Question

Let $N = 6 + 66 + 666 + 666...............$ where there are hundreds sixes in the last term in the sum. How many times does the digit $7$ occur in the number N?

Answer 1

Hint: Try to find out the number by adding it , by using the Summation of GP if we take common $6$ and multiple by $9$ series become
\[ \Rightarrow \] $N = \dfrac{6}{9}(9 + 99 + 999 + 9999.............)$ or
\[ \Rightarrow \]$N = \dfrac{6}{9}\left\{ {({{10}^1} - 1) + ({{10}^2} - 1) + ({{10}^3} - 1) + .............({{10}^{100}} - 1)} \right\}$ now apply summation of GP and get the number after conclude seven in the digit as $7$ digits in number repeat in sequence.
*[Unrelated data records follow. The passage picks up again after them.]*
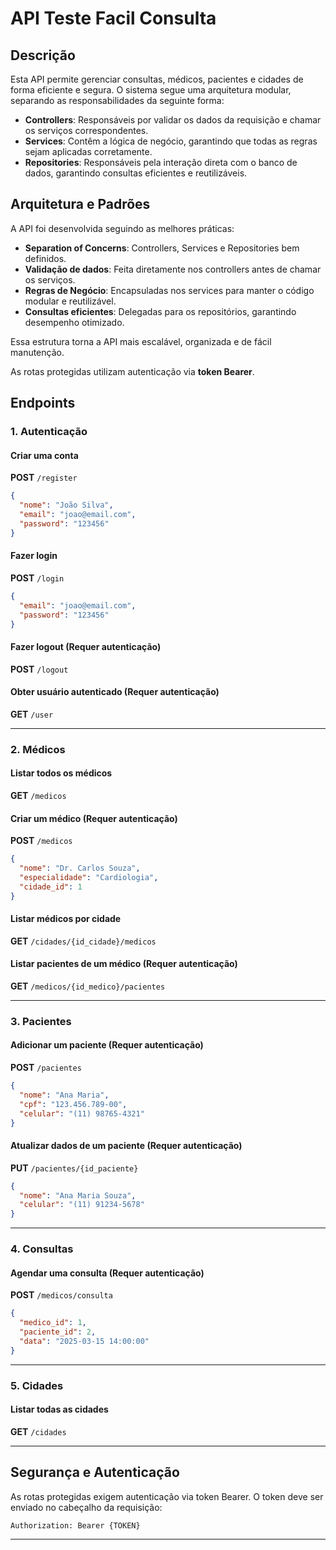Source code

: # API Teste Facil Consulta

## Descrição
Esta API permite gerenciar consultas, médicos, pacientes e cidades de forma eficiente e segura.
O sistema segue uma arquitetura modular, separando as responsabilidades da seguinte forma:

- **Controllers**: Responsáveis por validar os dados da requisição e chamar os serviços correspondentes.
- **Services**: Contêm a lógica de negócio, garantindo que todas as regras sejam aplicadas corretamente.
- **Repositories**: Responsáveis pela interação direta com o banco de dados, garantindo consultas eficientes e reutilizáveis.

## Arquitetura e Padrões
A API foi desenvolvida seguindo as melhores práticas:
- **Separation of Concerns**: Controllers, Services e Repositories bem definidos.
- **Validação de dados**: Feita diretamente nos controllers antes de chamar os serviços.
- **Regras de Negócio**: Encapsuladas nos services para manter o código modular e reutilizável.
- **Consultas eficientes**: Delegadas para os repositórios, garantindo desempenho otimizado.

Essa estrutura torna a API mais escalável, organizada e de fácil manutenção.

As rotas protegidas utilizam autenticação via **token Bearer**.

## Endpoints

### 1. Autenticação

#### Criar uma conta
**POST** `/register`
```json
{
  "nome": "João Silva",
  "email": "joao@email.com",
  "password": "123456"
}
```

#### Fazer login
**POST** `/login`
```json
{
  "email": "joao@email.com",
  "password": "123456"
}
```

#### Fazer logout (Requer autenticação)
**POST** `/logout`

#### Obter usuário autenticado (Requer autenticação)
**GET** `/user`

---

### 2. Médicos

#### Listar todos os médicos
**GET** `/medicos`

#### Criar um médico (Requer autenticação)
**POST** `/medicos`
```json
{
  "nome": "Dr. Carlos Souza",
  "especialidade": "Cardiologia",
  "cidade_id": 1
}
```

#### Listar médicos por cidade
**GET** `/cidades/{id_cidade}/medicos`

#### Listar pacientes de um médico (Requer autenticação)
**GET** `/medicos/{id_medico}/pacientes`

---

### 3. Pacientes

#### Adicionar um paciente (Requer autenticação)
**POST** `/pacientes`
```json
{
  "nome": "Ana Maria",
  "cpf": "123.456.789-00",
  "celular": "(11) 98765-4321"
}
```

#### Atualizar dados de um paciente (Requer autenticação)
**PUT** `/pacientes/{id_paciente}`
```json
{
  "nome": "Ana Maria Souza",
  "celular": "(11) 91234-5678"
}
```

---

### 4. Consultas

#### Agendar uma consulta (Requer autenticação)
**POST** `/medicos/consulta`
```json
{
  "medico_id": 1,
  "paciente_id": 2,
  "data": "2025-03-15 14:00:00"
}
```

---

### 5. Cidades

#### Listar todas as cidades
**GET** `/cidades`

---

## Segurança e Autenticação
As rotas protegidas exigem autenticação via token Bearer. O token deve ser enviado no cabeçalho da requisição:
```
Authorization: Bearer {TOKEN}
```

---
Complete step-by-step answer:
First try to find out the number by adding it to the number or by use it summation formula of AP by making some changes as
\[ \Rightarrow \]$N = 6 + 66 + 666 + 666...............\underbrace {66666....66}_{100{\text{ times }}}$
Take $6$ common from this number ,
\[ \Rightarrow \]$N = 6(1 + 11 + 111 + 1111.............)$
Now multiple and divide by $9$ in this number ,
\[ \Rightarrow \]$N = \dfrac{6}{9}(9 + 99 + 999 + 9999.............)$
or it can be written as
\[ \Rightarrow \]$N = \dfrac{6}{9}\left\{ {(10 - 1) + (100 - 1) + (1000 - 1) + .............} \right\}$
\[ \Rightarrow \]$N = \dfrac{6}{9}\left\{ {({{10}^1} - 1) + ({{10}^2} - 1) + ({{10}^3} - 1) + .............({{10}^{100}} - 1)} \right\}$
\[ \Rightarrow \]$N = \dfrac{6}{9}\left\{ {({{10}^1} + {{10}^2} + {{10}^3} + {{..........10}^{100}}) - 100} \right\}$
As the given term ${10^1} + {10^2} + {10^3} + {..........10^{100}}$ are in GP with first term is $10$ and common ratio is $10$ total number of term is $100$
${S_n} = \dfrac{{a({r^n} - 1)}}{{r - 1}}$
Hence for this $a = 10,r = 10,n = 100$
\[ \Rightarrow \]${10^1} + {10^2} + {10^3} + {..........10^{100}}$ = $\dfrac{{10({{10}^{100}} - 1)}}{9}$
So ,
\[ \Rightarrow \]$N = \dfrac{2}{3}\left\{ {\dfrac{{10({{10}^{100}} - 1)}}{9} - 100} \right\}$
\[ \Rightarrow \]$N = \dfrac{2}{3}\left\{ {\dfrac{{10(\underbrace {9999999.......99}_{100times})}}{9} - 100} \right\}$
Multiple by $10$ in it and divide it in next step ,
\[ \Rightarrow \]$N = \dfrac{2}{3}\left\{ {\dfrac{{999999......9990}}{9} - 100} \right\}$
\[ \Rightarrow \]$N = \dfrac{2}{3}\left\{ {\underbrace {111111.....1110}_{1{\text{ is 100times}}} - 100} \right\}$
Now subtract $100$ from it ,
\[ \Rightarrow \]$N = \dfrac{2}{3}\left\{ {1111.....1010} \right\}$
\[ \Rightarrow \]$N = \dfrac{1}{3}\left\{ {2222.....2020} \right\}$
Now divide $3$ from number ,
\[ \Rightarrow \]$N = \underbrace {740740....7407}_{96digits}340$

Hence $7$ is repeated $33$ times in this digit.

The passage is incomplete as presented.